So my father willed me a modest apartment abroad. Before he passed away a few years ago.
I’ve been trying to write lately about the family dynamics where I grew up. And I’ve been feeling immediately exhausted after I start.
I tried writing it as a fictitious story, to save face and all the embarrassment that yes this is/was my family! However, that didn’t work either! Chuckle. My cover was blown within seconds of ‘some’ reading it here 🙂
It’s been hard.
My relationship with my sister is strained again. This time around, is probably the end.
Before you jump into conclusions about how I should have worked harder on ‘saving it’, let me assure you, I tried.
The truth is, my sister was interested in me for her gain. She wanted my little apartment. Oh well…Yes it’s not something one can say ‘wow! I’m proud of my family! They really care and are very fair’! They’re not.

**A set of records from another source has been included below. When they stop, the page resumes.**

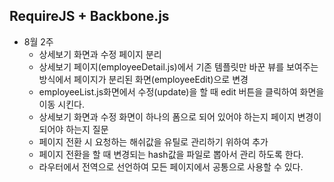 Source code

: ## RequireJS + Backbone.js ##

* 8월 2주
  * 상세보기 화면과 수정 페이지 분리
   * 상세보기 페이지(employeeDetail.js)에서 기존 템플릿만 바꾼 뷰를 보여주는 방식에서 페이지가 분리된 화면(employeeEdit)으로 변경
   * employeeList.js화면에서 수정(update)을 할 때 edit 버튼을 클릭하여 화면을 이동 시킨다.
   * 상세보기 화면과 수정 화면이 하나의 폼으로 되어 있어야 하는지 페이지 변경이 되어야 하는지 질문 
  *  페이지 전환 시 요청하는 해쉬값을 유틸로 관리하기 위하여 추가 
   * 페이지 전환을 할 때 변경되는 hash값을 파일로 뽑아서 관리 하도록 한다. 
   * 라우터에서 전역으로 선언하여 모든 페이지에서 공통으로 사용할 수 있다.
  
  











  





 







  





 
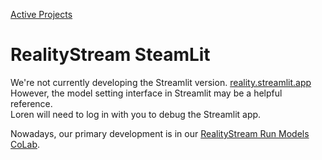 [Active Projects](/projects)
# RealityStream SteamLit

We're not currently developing the Streamlit version. [reality.streamlit.app](https://reality.streamlit.app)  
However, the model setting interface in Streamlit may be a helpful reference.  
Loren will need to log in with you to debug the Streamlit app.

Nowadays, our primary development is in our [RealityStream Run Models CoLab](../realitystream).
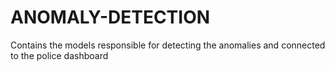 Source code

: # ANOMALY-DETECTION
Contains the models responsible for detecting the anomalies and connected to the police dashboard
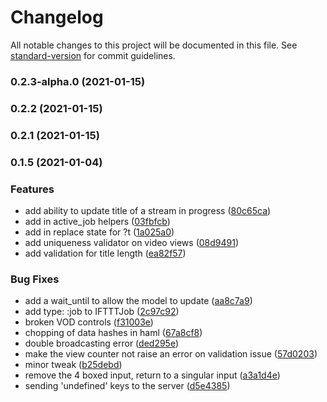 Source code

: # Changelog

All notable changes to this project will be documented in this file. See [standard-version](https://github.com/conventional-changelog/standard-version) for commit guidelines.

### 0.2.3-alpha.0 (2021-01-15)

### 0.2.2 (2021-01-15)

### 0.2.1 (2021-01-15)

### 0.1.5 (2021-01-04)

### Features

- add ability to update title of a stream in progress ([80c65ca](https://github.com/veuelive/veue/commit/80c65caa9a4cb65eb0803e6bc96e8ddb18595030))
- add in active_job helpers ([03fbfcb](https://github.com/veuelive/veue/commit/03fbfcbb6b303ba3bd3cf0f3af7dd3d35eb7c1d7))
- add in replace state for ?t ([1a025a0](https://github.com/veuelive/veue/commit/1a025a01faba87d2c6ca5c32735ac3ebff1cef86))
- add uniqueness validator on video views ([08d9491](https://github.com/veuelive/veue/commit/08d9491b9a88650c132af0e498622f236198a459))
- add validation for title length ([ea82f57](https://github.com/veuelive/veue/commit/ea82f57e434620d9d78584e10f6696e7a40c75b8))

### Bug Fixes

- add a wait_until to allow the model to update ([aa8c7a9](https://github.com/veuelive/veue/commit/aa8c7a9ed14a0bda923c8875e97b6c31e69cd8aa))
- add type: :job to IFTTTJob ([2c97c92](https://github.com/veuelive/veue/commit/2c97c92ab0d6f7291bf88f5512fcb61a82f1ddc4))
- broken VOD controls ([f31003e](https://github.com/veuelive/veue/commit/f31003e321d0d26450085e3359f3c0690ac840ee))
- chopping of data hashes in haml ([67a8cf8](https://github.com/veuelive/veue/commit/67a8cf8d164fe28edbc9a66f0b428db27cfa6f70))
- double broadcasting error ([ded295e](https://github.com/veuelive/veue/commit/ded295e9ce8ee97475c039ff5e42fad2f2112fc1))
- make the view counter not raise an error on validation issue ([57d0203](https://github.com/veuelive/veue/commit/57d02034fbe52a465c7b4dd533c0025e9d83d796))
- minor tweak ([b25debd](https://github.com/veuelive/veue/commit/b25debddc0e3b076fcffd9aa343b29fda9bdb5c0))
- remove the 4 boxed input, return to a singular input ([a3a1d4e](https://github.com/veuelive/veue/commit/a3a1d4e3325146691887987e31006c6b13672188))
- sending 'undefined' keys to the server ([d5e4385](https://github.com/veuelive/veue/commit/d5e43859ffcefd6eca9a4a6a966f59f27fd4982a))
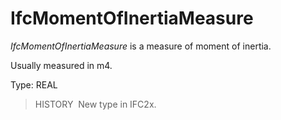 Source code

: # IfcMomentOfInertiaMeasure

_IfcMomentOfInertiaMeasure_ is a measure of moment of inertia.

Usually measured in m4.

Type: REAL

> HISTORY&nbsp; New type in IFC2x.
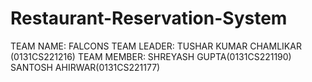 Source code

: # Restaurant-Reservation-System
TEAM NAME: FALCONS
TEAM LEADER: TUSHAR KUMAR CHAMLIKAR (0131CS221216)
TEAM MEMBER: 
SHREYASH GUPTA(0131CS221190)
SANTOSH AHIRWAR(0131CS221177)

My family does not need my little place that my father willed me. They have inherited 100 times more than I did. I left when I was 17. I was labeled the black sheep from the beginning. I never felt that I belonged there. I was never able to fit in. So after I left, I basically ceased to exist!
Then why did they decide to take it?!
I don’t know.
I am no longer interested to know.
How come?! Shouldn’t I ‘fight’ for what’s mine?!
Yes. I should. And I tried. Until I discovered, all the excuses they’ve been making over the past two years of me saying clearly ‘I need the apartment to be transferred to my name or sold or whatever…’ All those excuses they kept making, are never going to stop.